Karaca ve beraberindeki ekip, balık avı yasağının başlaması dolayısıyla Marmara Denizi’nde denetimlerde bulundu.
Denetimler sonrası gazetecilere açıklama yapan Ahmet Yavuz Karaca, İstanbul Boğazı’nın, göçmen balıkların yılda 2 kez Karadeniz’den Marmara Denizi’ne veya aksi yöndeki geçişlerde kullanmak zorunda olduğu bir su yolu olması nedeniyle su ürünleri alanında yüksek potansiyel taşıdığını kaydetti.

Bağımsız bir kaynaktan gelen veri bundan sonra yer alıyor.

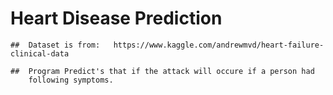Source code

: #   Heart Disease Prediction

    ##  Dataset is from:   https://www.kaggle.com/andrewmvd/heart-failure-clinical-data 

    ##  Program Predict's that if the attack will occure if a person had 
        following symptoms.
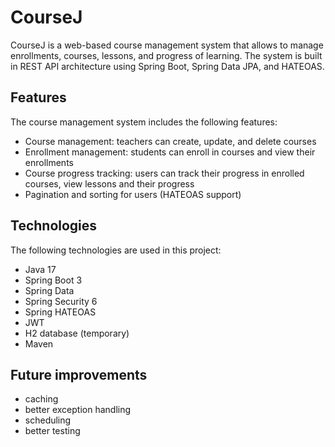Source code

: 

# CourseJ

CourseJ is a web-based course management system that allows to manage enrollments, courses, lessons, and progress of learning. The system is built in REST API architecture using Spring Boot, Spring Data JPA, and HATEOAS.




## Features

The course management system includes the following features:
- Course management: teachers can create, update, and delete courses
- Enrollment management: students can enroll in courses and view their enrollments
- Course progress tracking: users can track their progress in enrolled courses, view lessons and their progress
- Pagination and sorting for users (HATEOAS support)

## Technologies

The following technologies are used in this project:

- Java 17
- Spring Boot 3
- Spring Data
- Spring Security 6
- Spring HATEOAS
- JWT
- H2 database (temporary)
- Maven

## Future improvements
- caching 
- better exception handling
- scheduling
- better testing
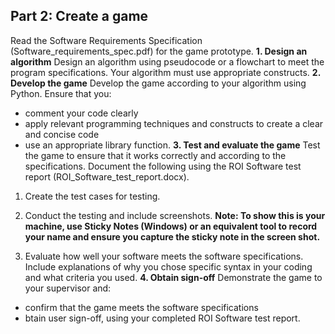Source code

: ## Part 2: Create a game
 Read the Software Requirements Specification (Software\_requirements\_spec.pdf) for the game prototype. **1. Design an algorithm** Design an algorithm using pseudocode or a flowchart to meet the program specifications. Your algorithm must use appropriate constructs. **2. Develop the game** Develop the game according to your algorithm using Python. Ensure that you:
- comment your code clearly
- apply relevant programming techniques and constructs to create a clear and concise code
- use an appropriate library function.
**3. Test and evaluate the game** Test the game to ensure that it works correctly and according to the specifications. Document the following using the ROI Software test report (ROI\_Software\_test\_report.docx).
1. Create the test cases for testing.

1. Conduct the testing and include screenshots. **Note: To show this is your machine, use Sticky Notes (Windows) or an equivalent tool to record your name and ensure you capture the sticky note in the screen shot.**

1. Evaluate how well your software meets the software specifications. Include explanations of why you chose specific syntax in your coding and what criteria you used.
**4. Obtain sign-off** Demonstrate the game to your supervisor and:
- confirm that the game meets the software specifications
- btain user sign-off, using your completed ROI Software test report.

Bu potansiyelin verimli bir şekilde kullanılmasını sağlamak amacıyla yapılan denetimlere dikkati çeken Karaca, “Denetimlerimizi ve kontrol faaliyetlerini, Sahil Güvenlik Marmara ve Boğazlar Komutanlığı, İl Jandarma Komutanlığı, İstanbul İl Emniyet Müdürlüğü, büyükşehir ve ilçe belediye zabıta personelinin katılımıyla il müdürlüğümüz koordinasyonunda 7 gün 24 saat esasına dayalı olmak üzere aralıksız devam ettiriyoruz.” dedi.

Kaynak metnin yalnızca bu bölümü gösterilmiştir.